[The task] The string "Ebene" appears in some lines of the entries that follow; copy each such line.

[Saved data entries]
********

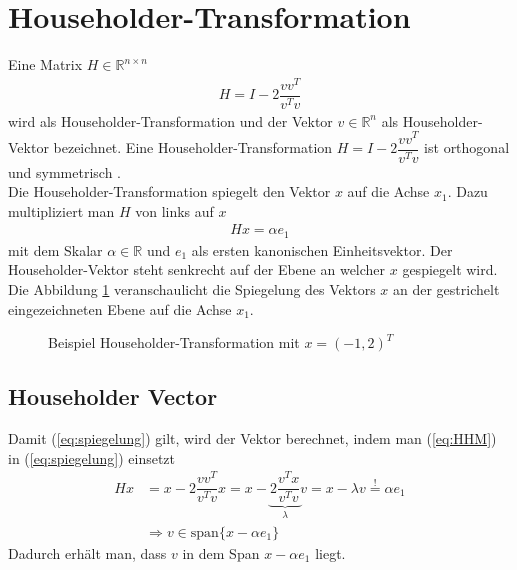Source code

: \section{Householder-Transformation}
Eine Matrix $H \in \mathbb{R}^{n \times n}$ 
\begin{align}
H = I - 2 \dfrac{vv^T}{v^Tv} \label{eq:HHM}
\end{align}
wird als Householder-Transformation und der Vektor $v \in \mathbb{R}^n$ als Householder-Vektor bezeichnet.
Eine Householder-Transformation $H = I - 2 \dfrac{vv^T}{v^Tv}$ ist orthogonal und symmetrisch \cite{num1}.\\
Die Householder-Transformation spiegelt den Vektor $x$ auf die Achse $x_1$.
Dazu multipliziert man $H$ von links auf $x$
\begin{align}
Hx=\alpha e_1 \label{eq:spiegelung}
\end{align}
mit dem Skalar $\alpha \in \mathbb{R}$ und $e_1$ als ersten kanonischen Einheitsvektor. Der Householder-Vektor steht senkrecht auf der Ebene an welcher $x$ gespiegelt wird.\\
Die Abbildung \ref{fig:HHolder} veranschaulicht die Spiegelung des Vektors $x$ an der gestrichelt eingezeichneten Ebene auf die Achse $x_1$.
\begin{figure}[H]
	\centering
	
	\caption{Beispiel Householder-Transformation mit $x=(-1,2)^T$}
	\label{fig:HHolder}
\end{figure}




\subsection{Householder Vector}
Damit (\ref{eq:spiegelung}) gilt, wird der Vektor berechnet, 
indem man (\ref{eq:HHM}) in (\ref{eq:spiegelung}) einsetzt
\begin{align*}
Hx &= x - 2\dfrac{vv^T}{v^Tv} x = x - \underbrace{2\dfrac{v^Tx}{v^Tv}}_{\lambda} v = x - \lambda v \overset{!}{=} \alpha e_1 \\
&\Longrightarrow v \in \text{span}\{x - \alpha e_1\}
\end{align*}
Dadurch erhält man, dass $v$ in dem Span $x  - \alpha e_1$ liegt.\cite{num1}


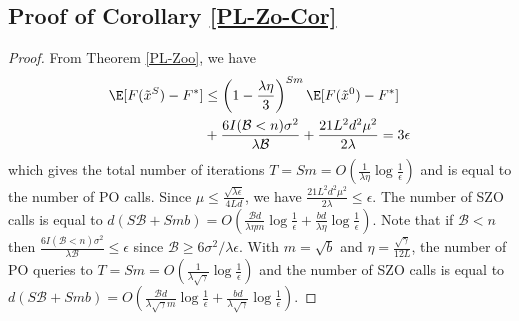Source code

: \noindent\subsection{Proof of Corollary \ref{PL-Zo-Cor}}
\begin{proof}
From Theorem \ref{PL-Zoo}, we have
\begin{align}
\E[F(\tilde{x}^S) - {F}^*] & \leq   \left(1-\frac{\lambda\eta}{3}\right)^{Sm} \E[F(\tilde{x}^0) - {F}^*] \notag\\
&+ \frac{6I(\mathcal{B} < n) \sigma ^2}{\lambda\mathcal{B}}+\frac{21 L^2 d^2 \mu^2}{2\lambda}= 3 \epsilon\notag
\end{align}
which gives the total number of iterations $T = Sm = O(\frac{1}{\lambda\eta}\log\frac{1}{\epsilon})$ and is equal to the number of PO calls. Since $\mu \leq \frac{\sqrt{\lambda\epsilon}}{4 L d}$, we have $\frac{21 L^2 d^2 \mu^2}{2\lambda} \leq \epsilon$. The number of SZO calls is equal to $d(S\mathcal{B}+Smb) = O(\frac{\mathcal{B}d}{\lambda\eta m}\log\frac{1}{\epsilon}+\frac{bd}{\lambda\eta}\log\frac{1}{\epsilon})$.  Note that if $\mathcal{B} < n$ then $\frac{6I(\mathcal{B} < n) \sigma ^2}{\lambda\mathcal{B}} \leq \epsilon$ since $\mathcal{B} \geq 6 {\sigma ^2}/{\lambda \epsilon}$. With $m=\sqrt{b}$ and $\eta = \frac{\sqrt{\gamma}}{12 L}$, the number of PO  queries to $T = Sm = O(\frac{1}{\lambda\sqrt{\gamma}}\log\frac{1}{\epsilon})$ and the number of SZO calls is equal to $d(S\mathcal{B}+Smb) = O(\frac{\mathcal{B}d}{\lambda\sqrt{\gamma} m}\log\frac{1}{\epsilon}+\frac{bd}{\lambda\sqrt{\gamma}}\log\frac{1}{\epsilon})$.
\end{proof}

********

[Answer section]
mit dem Skalar $\alpha \in \mathbb{R}$ und $e_1$ als ersten kanonischen Einheitsvektor. Der Householder-Vektor steht senkrecht auf der Ebene an welcher $x$ gespiegelt wird.\\
Die Abbildung \ref{fig:HHolder} veranschaulicht die Spiegelung des Vektors $x$ an der gestrichelt eingezeichneten Ebene auf die Achse $x_1$.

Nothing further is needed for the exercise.